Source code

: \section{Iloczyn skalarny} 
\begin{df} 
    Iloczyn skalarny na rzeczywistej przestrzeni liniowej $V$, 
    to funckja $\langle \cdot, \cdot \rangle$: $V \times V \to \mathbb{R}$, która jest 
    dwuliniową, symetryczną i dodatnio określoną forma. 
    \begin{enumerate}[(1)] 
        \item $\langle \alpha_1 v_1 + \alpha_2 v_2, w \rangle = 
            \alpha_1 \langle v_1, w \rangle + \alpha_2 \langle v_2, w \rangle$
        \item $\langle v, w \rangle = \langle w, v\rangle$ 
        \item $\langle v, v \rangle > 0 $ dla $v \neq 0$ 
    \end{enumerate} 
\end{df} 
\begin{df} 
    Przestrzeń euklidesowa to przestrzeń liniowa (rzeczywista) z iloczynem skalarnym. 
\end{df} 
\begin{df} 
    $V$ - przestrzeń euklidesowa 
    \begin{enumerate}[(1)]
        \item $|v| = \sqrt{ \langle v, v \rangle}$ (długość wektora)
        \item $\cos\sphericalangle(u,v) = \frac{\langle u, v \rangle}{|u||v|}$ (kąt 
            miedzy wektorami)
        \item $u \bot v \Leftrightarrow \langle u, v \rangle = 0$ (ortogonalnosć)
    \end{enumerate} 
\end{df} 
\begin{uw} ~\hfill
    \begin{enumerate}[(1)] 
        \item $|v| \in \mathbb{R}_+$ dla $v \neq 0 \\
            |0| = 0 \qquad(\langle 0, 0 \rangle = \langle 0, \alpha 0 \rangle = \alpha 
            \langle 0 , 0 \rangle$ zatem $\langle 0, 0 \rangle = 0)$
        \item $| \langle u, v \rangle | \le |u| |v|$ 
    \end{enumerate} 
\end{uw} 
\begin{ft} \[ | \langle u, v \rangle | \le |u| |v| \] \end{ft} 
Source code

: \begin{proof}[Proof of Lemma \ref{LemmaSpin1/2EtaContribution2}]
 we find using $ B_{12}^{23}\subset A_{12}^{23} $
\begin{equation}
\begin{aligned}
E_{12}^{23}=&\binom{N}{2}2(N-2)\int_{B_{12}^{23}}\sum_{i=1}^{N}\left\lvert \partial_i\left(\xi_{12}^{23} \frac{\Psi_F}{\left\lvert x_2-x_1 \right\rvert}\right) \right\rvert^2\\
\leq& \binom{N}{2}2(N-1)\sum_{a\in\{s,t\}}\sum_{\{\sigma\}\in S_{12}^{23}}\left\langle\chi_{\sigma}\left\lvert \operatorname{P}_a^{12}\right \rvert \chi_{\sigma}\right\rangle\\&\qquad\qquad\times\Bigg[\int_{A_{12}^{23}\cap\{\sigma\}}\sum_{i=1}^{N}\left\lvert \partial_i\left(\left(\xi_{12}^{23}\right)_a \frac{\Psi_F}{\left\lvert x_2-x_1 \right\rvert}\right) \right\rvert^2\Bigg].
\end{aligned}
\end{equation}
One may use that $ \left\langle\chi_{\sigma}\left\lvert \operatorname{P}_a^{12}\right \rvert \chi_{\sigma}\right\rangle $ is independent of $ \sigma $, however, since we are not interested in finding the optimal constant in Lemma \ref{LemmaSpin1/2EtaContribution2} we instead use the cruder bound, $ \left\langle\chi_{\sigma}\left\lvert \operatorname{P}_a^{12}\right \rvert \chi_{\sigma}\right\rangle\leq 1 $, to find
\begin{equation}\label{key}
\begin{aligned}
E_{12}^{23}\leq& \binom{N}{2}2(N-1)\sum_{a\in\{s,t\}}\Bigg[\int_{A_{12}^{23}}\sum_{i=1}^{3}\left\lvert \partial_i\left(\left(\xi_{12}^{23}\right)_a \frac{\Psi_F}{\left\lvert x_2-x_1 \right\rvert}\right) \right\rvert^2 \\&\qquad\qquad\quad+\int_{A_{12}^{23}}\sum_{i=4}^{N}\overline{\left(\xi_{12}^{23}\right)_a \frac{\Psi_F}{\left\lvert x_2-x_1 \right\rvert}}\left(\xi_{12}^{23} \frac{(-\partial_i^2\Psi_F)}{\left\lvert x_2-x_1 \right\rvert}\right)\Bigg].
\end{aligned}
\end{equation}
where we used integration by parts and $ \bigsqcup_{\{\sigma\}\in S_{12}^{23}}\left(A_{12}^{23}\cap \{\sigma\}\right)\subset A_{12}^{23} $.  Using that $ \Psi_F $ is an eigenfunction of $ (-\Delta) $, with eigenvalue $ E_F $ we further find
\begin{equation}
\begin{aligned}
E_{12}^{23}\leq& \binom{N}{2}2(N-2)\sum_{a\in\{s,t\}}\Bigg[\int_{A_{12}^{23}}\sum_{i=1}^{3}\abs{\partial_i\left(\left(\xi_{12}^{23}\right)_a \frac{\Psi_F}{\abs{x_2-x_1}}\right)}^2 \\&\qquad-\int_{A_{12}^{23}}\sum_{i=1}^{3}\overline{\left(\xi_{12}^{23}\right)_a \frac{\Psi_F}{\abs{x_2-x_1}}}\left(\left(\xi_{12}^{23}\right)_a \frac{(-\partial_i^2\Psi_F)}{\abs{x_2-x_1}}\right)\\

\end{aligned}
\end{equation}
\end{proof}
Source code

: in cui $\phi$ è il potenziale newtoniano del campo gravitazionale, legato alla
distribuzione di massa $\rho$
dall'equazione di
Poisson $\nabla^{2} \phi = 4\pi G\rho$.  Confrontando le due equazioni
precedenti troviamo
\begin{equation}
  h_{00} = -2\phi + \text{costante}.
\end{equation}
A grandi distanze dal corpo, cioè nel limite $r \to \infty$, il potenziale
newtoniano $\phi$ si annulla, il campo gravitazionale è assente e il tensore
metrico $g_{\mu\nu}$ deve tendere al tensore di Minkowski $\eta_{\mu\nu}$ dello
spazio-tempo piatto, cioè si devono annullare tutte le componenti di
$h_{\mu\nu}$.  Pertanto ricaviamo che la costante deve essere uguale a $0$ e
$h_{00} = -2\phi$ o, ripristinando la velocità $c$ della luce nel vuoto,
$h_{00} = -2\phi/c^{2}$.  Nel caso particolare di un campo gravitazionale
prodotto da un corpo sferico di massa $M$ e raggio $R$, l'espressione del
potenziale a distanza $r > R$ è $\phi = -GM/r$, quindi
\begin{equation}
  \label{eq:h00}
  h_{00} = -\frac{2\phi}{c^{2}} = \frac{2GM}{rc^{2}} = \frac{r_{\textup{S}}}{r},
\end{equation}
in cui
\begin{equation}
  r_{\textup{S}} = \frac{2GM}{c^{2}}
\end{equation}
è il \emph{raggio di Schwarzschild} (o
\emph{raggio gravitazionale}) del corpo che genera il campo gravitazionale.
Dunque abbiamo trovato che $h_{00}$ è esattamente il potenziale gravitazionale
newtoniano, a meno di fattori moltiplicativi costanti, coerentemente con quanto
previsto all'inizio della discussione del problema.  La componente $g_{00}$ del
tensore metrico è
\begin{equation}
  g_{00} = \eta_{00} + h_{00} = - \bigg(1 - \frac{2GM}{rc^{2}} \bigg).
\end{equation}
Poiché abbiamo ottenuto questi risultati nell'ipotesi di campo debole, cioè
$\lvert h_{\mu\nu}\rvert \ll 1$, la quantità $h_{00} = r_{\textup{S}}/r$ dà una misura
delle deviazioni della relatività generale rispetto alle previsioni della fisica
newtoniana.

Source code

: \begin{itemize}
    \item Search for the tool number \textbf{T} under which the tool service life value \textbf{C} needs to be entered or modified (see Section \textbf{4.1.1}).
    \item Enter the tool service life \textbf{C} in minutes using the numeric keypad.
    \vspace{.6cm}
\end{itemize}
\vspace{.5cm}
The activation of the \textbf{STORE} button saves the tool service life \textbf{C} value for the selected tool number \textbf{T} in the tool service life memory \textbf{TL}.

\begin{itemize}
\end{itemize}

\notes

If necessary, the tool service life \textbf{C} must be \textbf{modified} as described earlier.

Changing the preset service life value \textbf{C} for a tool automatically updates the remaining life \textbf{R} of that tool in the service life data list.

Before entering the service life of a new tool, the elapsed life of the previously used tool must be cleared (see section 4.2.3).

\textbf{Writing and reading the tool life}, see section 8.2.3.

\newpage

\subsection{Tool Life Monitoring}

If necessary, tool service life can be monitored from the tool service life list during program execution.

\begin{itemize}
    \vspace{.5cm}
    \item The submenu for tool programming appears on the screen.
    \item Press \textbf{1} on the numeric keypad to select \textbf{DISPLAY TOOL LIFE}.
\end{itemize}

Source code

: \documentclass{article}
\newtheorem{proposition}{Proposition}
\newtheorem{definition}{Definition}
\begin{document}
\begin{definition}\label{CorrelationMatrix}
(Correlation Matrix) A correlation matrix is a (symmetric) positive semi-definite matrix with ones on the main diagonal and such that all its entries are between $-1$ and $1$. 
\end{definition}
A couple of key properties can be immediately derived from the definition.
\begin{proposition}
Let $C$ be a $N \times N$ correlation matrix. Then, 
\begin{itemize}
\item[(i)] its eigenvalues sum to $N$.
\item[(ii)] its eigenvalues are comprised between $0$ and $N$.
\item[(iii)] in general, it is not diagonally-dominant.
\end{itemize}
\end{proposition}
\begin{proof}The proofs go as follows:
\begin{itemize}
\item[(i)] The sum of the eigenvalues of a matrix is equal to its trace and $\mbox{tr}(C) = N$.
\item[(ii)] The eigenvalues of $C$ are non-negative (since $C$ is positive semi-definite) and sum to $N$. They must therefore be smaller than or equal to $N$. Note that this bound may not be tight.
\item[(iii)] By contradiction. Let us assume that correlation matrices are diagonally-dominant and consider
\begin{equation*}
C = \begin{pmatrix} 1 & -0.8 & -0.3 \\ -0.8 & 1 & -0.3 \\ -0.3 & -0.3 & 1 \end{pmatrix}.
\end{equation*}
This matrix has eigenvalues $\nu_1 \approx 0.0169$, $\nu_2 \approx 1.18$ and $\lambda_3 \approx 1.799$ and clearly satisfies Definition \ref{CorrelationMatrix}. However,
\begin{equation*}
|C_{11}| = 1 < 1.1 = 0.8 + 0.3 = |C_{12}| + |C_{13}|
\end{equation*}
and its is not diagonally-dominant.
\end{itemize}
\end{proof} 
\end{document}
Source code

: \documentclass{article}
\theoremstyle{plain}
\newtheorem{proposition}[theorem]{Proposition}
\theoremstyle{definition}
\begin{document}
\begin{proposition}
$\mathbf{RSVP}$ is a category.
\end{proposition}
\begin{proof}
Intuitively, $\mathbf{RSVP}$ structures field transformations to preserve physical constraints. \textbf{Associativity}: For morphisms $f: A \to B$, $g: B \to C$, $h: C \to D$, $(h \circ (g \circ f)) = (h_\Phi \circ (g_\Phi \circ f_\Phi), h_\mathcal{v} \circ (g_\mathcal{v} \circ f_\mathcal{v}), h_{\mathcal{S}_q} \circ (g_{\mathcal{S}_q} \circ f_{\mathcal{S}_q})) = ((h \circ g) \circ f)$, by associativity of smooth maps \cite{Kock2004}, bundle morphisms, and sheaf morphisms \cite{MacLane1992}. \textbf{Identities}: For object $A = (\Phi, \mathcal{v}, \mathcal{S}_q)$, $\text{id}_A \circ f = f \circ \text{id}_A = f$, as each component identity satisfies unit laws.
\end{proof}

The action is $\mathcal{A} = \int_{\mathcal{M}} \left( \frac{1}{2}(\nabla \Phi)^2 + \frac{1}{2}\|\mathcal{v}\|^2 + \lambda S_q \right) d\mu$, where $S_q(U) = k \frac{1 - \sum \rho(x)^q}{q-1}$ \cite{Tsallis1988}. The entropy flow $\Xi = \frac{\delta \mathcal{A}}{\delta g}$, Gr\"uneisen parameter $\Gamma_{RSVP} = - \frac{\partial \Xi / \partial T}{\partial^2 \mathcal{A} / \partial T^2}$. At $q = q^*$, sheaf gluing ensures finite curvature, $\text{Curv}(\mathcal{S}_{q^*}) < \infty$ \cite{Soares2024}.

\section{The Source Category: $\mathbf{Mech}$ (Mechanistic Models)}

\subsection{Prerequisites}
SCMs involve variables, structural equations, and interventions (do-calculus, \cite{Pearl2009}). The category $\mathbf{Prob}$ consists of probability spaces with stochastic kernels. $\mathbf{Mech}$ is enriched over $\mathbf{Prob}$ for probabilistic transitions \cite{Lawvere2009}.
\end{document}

┄┄┄┄┄┄┄┄┄┄

- [What to do]:
Lines with the word "corpo": copy each one from the data above.

- [Finished exercise]:
A grandi distanze dal corpo, cioè nel limite $r \to \infty$, il potenziale
prodotto da un corpo sferico di massa $M$ e raggio $R$, l'espressione del
\emph{raggio gravitazionale}) del corpo che genera il campo gravitazionale.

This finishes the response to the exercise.